# Archive for the ‘Programming’ Category

This article discusses (a problem that I recently solved on codility ).

The core of the problem is the following:
Given two non negative integers N and M, $1 \leq M \leq N \leq 2147483647$, the task is to check whether they have the same set of prime divisors.
A prime divisor of an integer P is a prime d s.t. $d \times k = P$ for some positive $k$. You are given up to $6 \times 10^3$ of such queries, and should return the total number of them that evaluates to true.

For instance given if $N = 156$ and $M = 78$ then our function should return *true* because the set of prime divisor of $N$ is equal the
the set of primal divisor of $M$ i.e. $\{2,13,3\}$ while for $N=45$ and $M=120$ the function should return *false*.
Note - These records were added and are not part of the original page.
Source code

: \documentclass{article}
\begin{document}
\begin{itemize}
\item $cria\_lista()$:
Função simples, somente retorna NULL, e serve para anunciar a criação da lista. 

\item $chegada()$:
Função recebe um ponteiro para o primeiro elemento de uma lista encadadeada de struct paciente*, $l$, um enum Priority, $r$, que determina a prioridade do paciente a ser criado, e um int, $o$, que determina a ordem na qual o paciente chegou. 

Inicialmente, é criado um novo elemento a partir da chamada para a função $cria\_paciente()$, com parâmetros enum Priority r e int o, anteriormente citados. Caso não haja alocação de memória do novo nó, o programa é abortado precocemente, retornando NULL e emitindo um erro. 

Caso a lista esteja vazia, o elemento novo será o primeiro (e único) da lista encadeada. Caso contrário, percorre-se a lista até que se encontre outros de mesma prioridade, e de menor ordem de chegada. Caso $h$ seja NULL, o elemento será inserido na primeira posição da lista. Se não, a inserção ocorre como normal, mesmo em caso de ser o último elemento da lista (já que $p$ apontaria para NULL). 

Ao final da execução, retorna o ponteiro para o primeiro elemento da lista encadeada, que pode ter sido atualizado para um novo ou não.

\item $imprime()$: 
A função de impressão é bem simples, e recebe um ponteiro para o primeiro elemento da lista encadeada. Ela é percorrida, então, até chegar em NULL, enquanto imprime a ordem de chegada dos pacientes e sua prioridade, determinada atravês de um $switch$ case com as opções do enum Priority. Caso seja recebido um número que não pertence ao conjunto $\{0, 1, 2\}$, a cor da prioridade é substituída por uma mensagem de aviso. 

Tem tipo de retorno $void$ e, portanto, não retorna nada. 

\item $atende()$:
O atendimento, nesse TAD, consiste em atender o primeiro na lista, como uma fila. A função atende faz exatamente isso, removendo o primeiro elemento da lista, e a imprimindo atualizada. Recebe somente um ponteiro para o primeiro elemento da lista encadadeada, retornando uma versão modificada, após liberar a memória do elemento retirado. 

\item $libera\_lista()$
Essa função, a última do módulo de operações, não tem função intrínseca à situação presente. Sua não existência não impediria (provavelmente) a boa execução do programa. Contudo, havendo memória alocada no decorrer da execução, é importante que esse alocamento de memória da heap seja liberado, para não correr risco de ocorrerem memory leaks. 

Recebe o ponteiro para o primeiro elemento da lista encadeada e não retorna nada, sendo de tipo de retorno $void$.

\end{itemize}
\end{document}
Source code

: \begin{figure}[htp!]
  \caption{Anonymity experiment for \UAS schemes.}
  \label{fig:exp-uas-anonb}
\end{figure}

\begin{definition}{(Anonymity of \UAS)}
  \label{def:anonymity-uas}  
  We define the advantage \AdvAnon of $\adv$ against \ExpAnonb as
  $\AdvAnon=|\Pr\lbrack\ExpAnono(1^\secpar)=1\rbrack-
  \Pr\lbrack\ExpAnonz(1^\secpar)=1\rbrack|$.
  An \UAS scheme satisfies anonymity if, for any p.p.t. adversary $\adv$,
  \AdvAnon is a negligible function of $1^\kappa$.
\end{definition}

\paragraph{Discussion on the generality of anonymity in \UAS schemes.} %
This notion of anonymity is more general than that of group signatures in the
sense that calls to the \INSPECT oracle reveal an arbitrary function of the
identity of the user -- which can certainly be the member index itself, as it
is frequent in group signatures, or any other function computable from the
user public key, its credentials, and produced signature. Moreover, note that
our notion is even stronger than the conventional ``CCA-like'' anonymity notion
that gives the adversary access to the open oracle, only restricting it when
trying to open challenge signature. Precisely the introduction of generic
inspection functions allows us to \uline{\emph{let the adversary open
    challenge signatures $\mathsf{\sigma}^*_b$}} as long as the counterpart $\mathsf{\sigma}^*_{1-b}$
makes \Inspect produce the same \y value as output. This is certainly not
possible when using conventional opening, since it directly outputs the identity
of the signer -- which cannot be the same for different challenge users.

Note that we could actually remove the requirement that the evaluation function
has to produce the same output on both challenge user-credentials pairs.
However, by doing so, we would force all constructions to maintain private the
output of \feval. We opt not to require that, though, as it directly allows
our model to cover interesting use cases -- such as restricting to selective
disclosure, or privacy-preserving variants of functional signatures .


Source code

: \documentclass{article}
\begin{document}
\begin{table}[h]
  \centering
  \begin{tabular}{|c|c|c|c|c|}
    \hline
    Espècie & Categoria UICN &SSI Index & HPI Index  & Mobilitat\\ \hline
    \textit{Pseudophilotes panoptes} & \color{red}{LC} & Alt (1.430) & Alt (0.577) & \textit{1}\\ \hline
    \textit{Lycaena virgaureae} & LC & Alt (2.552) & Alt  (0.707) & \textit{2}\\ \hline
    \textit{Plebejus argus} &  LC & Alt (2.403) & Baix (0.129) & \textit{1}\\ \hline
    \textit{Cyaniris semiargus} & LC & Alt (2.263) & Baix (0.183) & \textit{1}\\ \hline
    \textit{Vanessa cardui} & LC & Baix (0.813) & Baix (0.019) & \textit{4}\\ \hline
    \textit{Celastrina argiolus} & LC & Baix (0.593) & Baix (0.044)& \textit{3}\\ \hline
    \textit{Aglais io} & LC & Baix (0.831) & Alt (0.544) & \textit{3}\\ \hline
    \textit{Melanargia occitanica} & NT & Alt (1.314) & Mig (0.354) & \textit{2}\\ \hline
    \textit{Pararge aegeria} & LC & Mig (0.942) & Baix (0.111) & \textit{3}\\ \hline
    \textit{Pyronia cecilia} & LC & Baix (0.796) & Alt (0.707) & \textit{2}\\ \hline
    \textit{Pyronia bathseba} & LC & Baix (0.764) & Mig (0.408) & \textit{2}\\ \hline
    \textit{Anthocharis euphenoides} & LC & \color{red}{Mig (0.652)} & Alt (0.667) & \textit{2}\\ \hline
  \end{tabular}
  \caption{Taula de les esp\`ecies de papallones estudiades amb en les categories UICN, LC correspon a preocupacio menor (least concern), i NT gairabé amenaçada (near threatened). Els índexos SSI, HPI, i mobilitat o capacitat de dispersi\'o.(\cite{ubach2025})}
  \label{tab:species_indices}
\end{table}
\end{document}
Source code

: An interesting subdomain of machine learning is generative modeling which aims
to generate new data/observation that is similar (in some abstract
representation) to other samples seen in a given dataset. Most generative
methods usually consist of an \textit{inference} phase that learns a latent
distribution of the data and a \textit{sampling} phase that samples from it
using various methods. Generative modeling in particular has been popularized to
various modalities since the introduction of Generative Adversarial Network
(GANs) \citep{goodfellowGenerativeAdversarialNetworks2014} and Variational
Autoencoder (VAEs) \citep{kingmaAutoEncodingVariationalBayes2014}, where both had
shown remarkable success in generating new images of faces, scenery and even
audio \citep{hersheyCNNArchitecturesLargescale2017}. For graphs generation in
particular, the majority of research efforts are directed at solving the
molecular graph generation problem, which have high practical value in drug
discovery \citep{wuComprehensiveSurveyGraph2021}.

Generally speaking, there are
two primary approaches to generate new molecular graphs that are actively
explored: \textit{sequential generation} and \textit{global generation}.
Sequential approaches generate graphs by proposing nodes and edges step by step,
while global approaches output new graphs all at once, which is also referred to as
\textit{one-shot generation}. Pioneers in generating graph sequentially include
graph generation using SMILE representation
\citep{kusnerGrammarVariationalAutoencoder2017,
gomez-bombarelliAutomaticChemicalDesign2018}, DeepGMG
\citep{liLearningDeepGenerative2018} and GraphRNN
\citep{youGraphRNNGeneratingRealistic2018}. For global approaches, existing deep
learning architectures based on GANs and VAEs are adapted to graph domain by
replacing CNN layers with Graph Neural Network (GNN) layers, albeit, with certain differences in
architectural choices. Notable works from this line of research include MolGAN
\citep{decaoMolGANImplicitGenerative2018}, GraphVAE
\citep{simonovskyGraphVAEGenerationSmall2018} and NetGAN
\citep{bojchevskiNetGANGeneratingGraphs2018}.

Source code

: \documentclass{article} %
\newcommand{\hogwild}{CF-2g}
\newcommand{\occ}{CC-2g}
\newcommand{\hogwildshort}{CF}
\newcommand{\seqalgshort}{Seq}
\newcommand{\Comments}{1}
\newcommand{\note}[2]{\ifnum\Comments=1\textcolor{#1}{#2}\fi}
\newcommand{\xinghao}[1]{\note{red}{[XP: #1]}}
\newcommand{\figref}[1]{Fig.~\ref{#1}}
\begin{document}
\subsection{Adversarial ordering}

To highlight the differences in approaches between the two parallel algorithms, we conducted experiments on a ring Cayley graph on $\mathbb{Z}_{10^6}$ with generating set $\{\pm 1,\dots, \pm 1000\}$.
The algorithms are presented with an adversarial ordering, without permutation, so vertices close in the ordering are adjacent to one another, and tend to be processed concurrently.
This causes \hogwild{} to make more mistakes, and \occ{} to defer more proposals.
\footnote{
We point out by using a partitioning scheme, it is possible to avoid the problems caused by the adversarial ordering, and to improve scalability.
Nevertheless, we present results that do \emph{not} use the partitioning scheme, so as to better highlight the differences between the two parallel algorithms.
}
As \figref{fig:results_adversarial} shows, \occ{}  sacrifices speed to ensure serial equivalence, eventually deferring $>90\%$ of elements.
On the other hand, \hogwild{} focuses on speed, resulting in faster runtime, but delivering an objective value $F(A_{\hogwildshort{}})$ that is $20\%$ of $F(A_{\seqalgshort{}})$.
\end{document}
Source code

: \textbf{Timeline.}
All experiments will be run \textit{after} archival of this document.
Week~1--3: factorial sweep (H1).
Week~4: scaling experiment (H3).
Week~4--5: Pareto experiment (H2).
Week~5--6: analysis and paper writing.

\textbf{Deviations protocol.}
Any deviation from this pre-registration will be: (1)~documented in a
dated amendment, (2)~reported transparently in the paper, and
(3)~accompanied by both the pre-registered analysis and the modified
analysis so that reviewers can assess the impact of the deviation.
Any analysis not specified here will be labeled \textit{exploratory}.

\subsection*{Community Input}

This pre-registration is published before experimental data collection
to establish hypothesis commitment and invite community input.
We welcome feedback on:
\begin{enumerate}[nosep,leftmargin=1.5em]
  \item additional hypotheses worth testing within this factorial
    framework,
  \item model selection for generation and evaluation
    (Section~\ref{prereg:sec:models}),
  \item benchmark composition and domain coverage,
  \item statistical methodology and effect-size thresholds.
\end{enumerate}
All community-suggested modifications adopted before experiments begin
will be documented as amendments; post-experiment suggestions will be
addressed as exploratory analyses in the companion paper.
## Smart (not enough) Brute Force approach

An easy approach in solving this problem could be computing by bruteforce the set of prime divisors of both numbers and compare them, and return true if they contains the same elements.
In order to achieve that we should:

1. compute the set of primes up to $L=max(N,M)$. There are approximately $\frac{L}{log (L - 1)}$ (Read here for a more info on this topic https://primes.utm.edu/howmany.html)
2. Using the Sieve of Έρατοσθένης approach we are able to compute it in $L \times (log (log (L)))$ time and space (see the following code).
3. 
void getPrimesSieve(vector<long long>&primes, const ll n) {
using ll = long;
vector<bool> nums(n + 1, true);
primes.push_back(2);
for (ll i = 3; i * i < n + 1; i += 2) {
if (nums[i]) {
for (ll j = i * i; j < n + 1; j += 2 * i) {
nums[j] = false;
}
}
}

for (ll i = 3 ; i <= n ; i += 2)
if (nums[i])
primes.push_back(i);
}

4. With the set of prime numbers in place then we can start finding the primal divisors. The following function computes the set of unique prime divisors of $p$ and stores them in $F$.
5. bool primalDivisors( long p , vector<long>& F, vector<long>& primes) {
int i = 0;
int c = 0;
if (i >= primes[primes.size()-1])
return false;
while (p > 1) {
if (p % primes[i] == 0)
{
c++;
p /= primes[i];
}
else
{
if (c > 0) {
F.push_back(primes[i]);
c = 0;
}
i++;
}
}
if (c > 0)
F.push_back(primes[i]);

return true;
}

6. Finally we can iterate among all the queries and count the number of pairs returning *true*.
7. int solution(vector<int>& A,vector<int>& B){
int LIM = -1;
int ans = 0;
LIM = max( *max_element(A.begin(), A.end()) ,*max_element(B.begin(), B.end()) ) ;
vector<int> primes;
getPrimesSieve(primes, LIM);

for (unsigned i = 0; i < A.size(); ++i)
{
vector<int> divA;
vector<int> divB;
primalDivisors(A[i] , divA, primes);
primalDivisors(B[i] , divB, primes);

//same set of divisors
if( divA == divB)
ans++;

}
return ans;
}


Altough this approach is correct, it is too slow. There are $\approx \frac{L}{log (L - 1)} = \frac{2147483647}{log (2147483647 - 1)} = 99940774$ primes up to $2147483647$. Since the primalDivisors function gets called up to $K=6000$ times and it has linear complexity then the overall time complexity is: $K \frac{L}{log (L - 1)}$ which translates to $\approx 6 \times 10^{11}$!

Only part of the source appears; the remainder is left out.